Toutes ces questions n'ont pu être examinées en détail mais les débats très nourris et l'atmosphère positive ont conduit à certains éléments de conclusion. On notera en particulier que peu d'experts se sont prononcés en faveur d'une nouvelle codification, la plupart insistant sur la nécessité de mesures conduisant à un meilleur respect du droit existant ainsi qu'à certaines clarifications de ce droit.

Ces débats, qui feront l'objet d'un rapport détaillé qui sera soumis à la 47e Assemblée générale des Nations Unies, en automne 1992, ont montré l'ampleur des problèmes et la nécessité de travaux plus approfondis.

  8. Conclusions et perspectives  

Le droit international humanitaire en vigueur aborde directement les menaces contre l'environnement qui sont spécifiques aux conflits armés. Les Protocoles   additionnels aux Conventions de Genève de 1977 ont notamment contribué, pour une large part, au renforcement des règles internationales visant à protéger l'environnement en temps de conflit armé. Les deux Protocoles de 1977 méritent donc d'être ratifiés par tous les Etats qui ne l'ont pas encore fait.

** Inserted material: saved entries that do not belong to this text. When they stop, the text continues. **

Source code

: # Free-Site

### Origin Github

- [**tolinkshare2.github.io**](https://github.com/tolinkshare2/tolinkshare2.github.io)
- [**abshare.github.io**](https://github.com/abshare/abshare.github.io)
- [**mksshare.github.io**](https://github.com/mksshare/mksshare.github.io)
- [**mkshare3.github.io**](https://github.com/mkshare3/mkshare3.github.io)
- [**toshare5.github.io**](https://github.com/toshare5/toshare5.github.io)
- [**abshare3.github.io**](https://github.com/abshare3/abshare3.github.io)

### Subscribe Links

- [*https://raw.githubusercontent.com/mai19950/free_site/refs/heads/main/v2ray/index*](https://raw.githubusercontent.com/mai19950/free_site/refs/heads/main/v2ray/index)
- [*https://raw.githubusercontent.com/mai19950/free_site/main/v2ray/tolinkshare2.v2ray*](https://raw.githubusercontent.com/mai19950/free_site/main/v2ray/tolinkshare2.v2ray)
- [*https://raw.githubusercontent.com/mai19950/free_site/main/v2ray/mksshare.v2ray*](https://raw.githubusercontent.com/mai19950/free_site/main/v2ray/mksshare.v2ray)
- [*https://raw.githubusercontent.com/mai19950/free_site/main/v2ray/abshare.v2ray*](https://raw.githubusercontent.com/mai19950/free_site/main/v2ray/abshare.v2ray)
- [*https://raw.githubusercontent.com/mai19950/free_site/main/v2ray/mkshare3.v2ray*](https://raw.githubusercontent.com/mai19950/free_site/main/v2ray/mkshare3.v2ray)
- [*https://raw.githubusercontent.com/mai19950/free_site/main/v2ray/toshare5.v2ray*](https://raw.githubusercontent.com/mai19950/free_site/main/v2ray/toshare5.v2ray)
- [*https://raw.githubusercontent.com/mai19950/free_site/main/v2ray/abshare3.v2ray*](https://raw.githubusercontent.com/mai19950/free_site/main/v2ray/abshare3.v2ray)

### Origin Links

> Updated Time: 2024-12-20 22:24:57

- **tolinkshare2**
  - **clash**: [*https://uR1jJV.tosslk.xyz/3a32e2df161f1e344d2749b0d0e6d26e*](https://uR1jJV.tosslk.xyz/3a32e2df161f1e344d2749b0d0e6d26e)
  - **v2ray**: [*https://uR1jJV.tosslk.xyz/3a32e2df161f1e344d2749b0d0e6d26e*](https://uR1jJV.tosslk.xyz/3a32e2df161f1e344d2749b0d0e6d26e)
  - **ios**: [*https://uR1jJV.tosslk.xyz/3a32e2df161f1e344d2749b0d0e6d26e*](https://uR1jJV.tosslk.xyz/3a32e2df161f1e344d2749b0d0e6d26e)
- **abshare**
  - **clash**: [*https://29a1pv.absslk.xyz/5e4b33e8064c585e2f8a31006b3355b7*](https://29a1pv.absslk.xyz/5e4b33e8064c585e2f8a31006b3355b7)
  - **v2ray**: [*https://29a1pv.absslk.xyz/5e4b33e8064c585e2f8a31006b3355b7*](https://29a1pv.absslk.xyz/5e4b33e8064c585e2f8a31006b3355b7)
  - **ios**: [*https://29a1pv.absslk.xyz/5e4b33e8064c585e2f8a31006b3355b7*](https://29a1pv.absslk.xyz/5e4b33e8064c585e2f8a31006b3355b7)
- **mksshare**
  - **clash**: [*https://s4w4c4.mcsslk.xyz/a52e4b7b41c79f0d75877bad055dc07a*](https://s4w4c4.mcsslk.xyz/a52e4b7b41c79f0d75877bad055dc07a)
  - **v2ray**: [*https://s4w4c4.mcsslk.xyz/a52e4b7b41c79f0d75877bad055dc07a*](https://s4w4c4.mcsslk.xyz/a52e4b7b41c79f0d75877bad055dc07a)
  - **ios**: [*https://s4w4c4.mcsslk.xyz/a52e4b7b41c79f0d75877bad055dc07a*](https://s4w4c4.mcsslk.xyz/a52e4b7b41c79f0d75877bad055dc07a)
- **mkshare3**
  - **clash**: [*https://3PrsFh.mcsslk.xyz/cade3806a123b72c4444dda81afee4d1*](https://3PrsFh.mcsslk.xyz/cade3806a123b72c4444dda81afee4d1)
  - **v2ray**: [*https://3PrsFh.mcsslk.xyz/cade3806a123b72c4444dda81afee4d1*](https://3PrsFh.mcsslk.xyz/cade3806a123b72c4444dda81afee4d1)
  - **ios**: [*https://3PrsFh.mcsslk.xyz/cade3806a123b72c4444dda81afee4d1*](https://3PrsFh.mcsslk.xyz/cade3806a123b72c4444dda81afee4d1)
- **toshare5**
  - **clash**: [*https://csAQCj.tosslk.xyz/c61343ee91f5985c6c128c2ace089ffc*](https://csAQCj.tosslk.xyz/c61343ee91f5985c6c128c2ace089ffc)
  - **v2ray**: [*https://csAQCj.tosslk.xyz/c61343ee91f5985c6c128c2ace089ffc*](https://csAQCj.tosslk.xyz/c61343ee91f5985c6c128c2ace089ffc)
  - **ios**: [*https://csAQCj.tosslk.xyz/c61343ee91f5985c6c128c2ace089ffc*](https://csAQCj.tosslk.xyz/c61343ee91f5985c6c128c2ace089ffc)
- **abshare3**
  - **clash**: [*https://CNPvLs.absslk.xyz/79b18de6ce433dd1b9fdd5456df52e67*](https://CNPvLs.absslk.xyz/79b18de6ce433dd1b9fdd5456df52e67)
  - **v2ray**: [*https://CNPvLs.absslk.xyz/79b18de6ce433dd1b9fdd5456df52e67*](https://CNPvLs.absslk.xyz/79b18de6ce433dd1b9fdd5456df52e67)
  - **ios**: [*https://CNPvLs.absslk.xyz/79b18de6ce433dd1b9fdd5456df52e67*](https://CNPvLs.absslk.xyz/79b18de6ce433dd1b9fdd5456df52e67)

La véritable importance de la nouvelle codification en matière de protection de l'environnement en temps de guerre n'est pas encore bien comprise. Il est nécessaire d'entreprendre, tant au plan national qu'international, de nouvelles études qui devront tenir compte non seulement des expériences récentes relatives aux dommages causés à l'environnement mais aussi de l'intérêt croissant, à l'échelon international, pour la protection de l'environnement. Il est nécessaire de prévoir des mesures pratiques afin que   les parties à un conflit armé se soumettent à la   nouvelle réglementation.  La rédaction d'un Manuel rappelant aux commandants militaires leurs obligations en la matière pourrait constituer un premier pas vers un respect total de la réglementation sur la protection de l'environnement.

  L'interprétation et le développement du droit   international humanitaire ont de tout temps constitué l'un des principaux domaines d'activité du CICR.  La protection   de l'environnement en période de conflit armé soulève aujourd'hui d'importantes questions auxquelles des réponses efficaces et réalistes devront être trouvées. A cette fin, le CICR est prêt à poursuivre ses recherches et travaux dans ce domaine et a déjà fait part de son intention de réunir à nouveau des experts dans un avenir proche.